DESCRIPTION OF THE TASK: Only the lines that hold "theme" should be in the answer, each copied from the data below.

(Stored data)
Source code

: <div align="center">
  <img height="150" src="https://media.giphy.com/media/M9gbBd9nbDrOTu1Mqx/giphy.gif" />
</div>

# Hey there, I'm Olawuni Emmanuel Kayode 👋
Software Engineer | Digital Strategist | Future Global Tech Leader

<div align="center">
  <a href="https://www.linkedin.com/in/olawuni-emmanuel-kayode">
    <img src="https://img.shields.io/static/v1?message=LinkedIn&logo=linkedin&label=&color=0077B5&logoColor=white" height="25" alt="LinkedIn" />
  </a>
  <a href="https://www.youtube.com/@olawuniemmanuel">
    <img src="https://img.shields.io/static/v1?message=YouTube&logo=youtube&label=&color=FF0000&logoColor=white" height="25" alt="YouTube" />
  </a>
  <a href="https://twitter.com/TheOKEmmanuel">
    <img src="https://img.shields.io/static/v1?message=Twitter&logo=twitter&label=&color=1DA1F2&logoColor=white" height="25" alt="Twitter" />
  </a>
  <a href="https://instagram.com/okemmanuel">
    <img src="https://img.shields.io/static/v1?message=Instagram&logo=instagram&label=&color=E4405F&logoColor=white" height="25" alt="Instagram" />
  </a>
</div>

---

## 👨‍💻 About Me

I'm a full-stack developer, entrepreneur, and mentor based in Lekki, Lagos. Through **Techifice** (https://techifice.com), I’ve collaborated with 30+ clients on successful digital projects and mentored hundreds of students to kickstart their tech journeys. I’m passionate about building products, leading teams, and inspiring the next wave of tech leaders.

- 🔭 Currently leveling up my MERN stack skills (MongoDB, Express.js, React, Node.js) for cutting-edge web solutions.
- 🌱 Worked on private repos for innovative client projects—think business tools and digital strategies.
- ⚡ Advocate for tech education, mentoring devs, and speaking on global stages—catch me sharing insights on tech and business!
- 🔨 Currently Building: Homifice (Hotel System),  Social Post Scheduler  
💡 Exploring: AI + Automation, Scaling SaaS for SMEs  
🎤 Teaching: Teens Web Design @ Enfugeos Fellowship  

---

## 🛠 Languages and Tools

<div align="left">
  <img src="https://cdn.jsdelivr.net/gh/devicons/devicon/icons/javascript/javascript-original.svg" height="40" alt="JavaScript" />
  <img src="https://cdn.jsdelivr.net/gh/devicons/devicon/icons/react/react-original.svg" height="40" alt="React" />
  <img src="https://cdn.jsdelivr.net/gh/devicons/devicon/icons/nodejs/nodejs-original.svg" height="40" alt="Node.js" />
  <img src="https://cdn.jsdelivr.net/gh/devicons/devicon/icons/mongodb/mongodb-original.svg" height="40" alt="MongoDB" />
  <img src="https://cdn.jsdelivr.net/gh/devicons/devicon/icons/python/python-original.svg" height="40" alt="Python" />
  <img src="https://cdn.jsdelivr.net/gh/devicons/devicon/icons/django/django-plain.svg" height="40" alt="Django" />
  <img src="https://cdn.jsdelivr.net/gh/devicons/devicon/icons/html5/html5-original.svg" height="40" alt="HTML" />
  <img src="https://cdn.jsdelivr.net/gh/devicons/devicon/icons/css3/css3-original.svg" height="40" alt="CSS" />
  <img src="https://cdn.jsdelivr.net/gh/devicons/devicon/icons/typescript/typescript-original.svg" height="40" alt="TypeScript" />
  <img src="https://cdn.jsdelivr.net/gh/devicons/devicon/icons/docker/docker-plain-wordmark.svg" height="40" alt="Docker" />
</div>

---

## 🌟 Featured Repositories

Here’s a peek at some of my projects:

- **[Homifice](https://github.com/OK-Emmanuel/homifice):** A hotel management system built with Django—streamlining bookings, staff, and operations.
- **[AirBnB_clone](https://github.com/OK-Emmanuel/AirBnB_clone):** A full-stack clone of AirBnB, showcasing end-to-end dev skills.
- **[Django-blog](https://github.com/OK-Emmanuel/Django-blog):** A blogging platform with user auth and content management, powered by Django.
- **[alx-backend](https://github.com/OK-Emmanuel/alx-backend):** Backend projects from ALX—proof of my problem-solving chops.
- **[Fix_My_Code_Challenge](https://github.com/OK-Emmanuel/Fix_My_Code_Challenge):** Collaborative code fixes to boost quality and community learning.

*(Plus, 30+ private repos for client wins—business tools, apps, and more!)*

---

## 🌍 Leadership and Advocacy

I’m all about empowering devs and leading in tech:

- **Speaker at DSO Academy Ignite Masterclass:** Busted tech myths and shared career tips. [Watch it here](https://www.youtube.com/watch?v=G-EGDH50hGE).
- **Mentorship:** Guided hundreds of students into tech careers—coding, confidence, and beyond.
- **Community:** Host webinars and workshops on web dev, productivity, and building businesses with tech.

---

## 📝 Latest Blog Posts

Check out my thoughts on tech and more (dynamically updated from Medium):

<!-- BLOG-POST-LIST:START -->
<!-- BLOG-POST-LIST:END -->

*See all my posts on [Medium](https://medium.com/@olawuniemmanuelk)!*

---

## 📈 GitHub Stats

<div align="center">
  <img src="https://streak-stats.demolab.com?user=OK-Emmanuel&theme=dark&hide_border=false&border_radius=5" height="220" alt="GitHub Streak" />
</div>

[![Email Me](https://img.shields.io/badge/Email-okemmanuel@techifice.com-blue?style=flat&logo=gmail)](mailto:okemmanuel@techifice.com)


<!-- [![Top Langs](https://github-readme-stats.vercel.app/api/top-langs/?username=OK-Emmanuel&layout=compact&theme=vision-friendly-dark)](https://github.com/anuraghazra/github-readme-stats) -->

ANSWER TO THE EXERCISE:
  <img src="https://streak-stats.demolab.com?user=OK-Emmanuel&theme=dark&hide_border=false&border_radius=5" height="220" alt="GitHub Streak" />
<!-- [![Top Langs](https://github-readme-stats.vercel.app/api/top-langs/?username=OK-Emmanuel&layout=compact&theme=vision-friendly-dark)](https://github.com/anuraghazra/github-readme-stats) -->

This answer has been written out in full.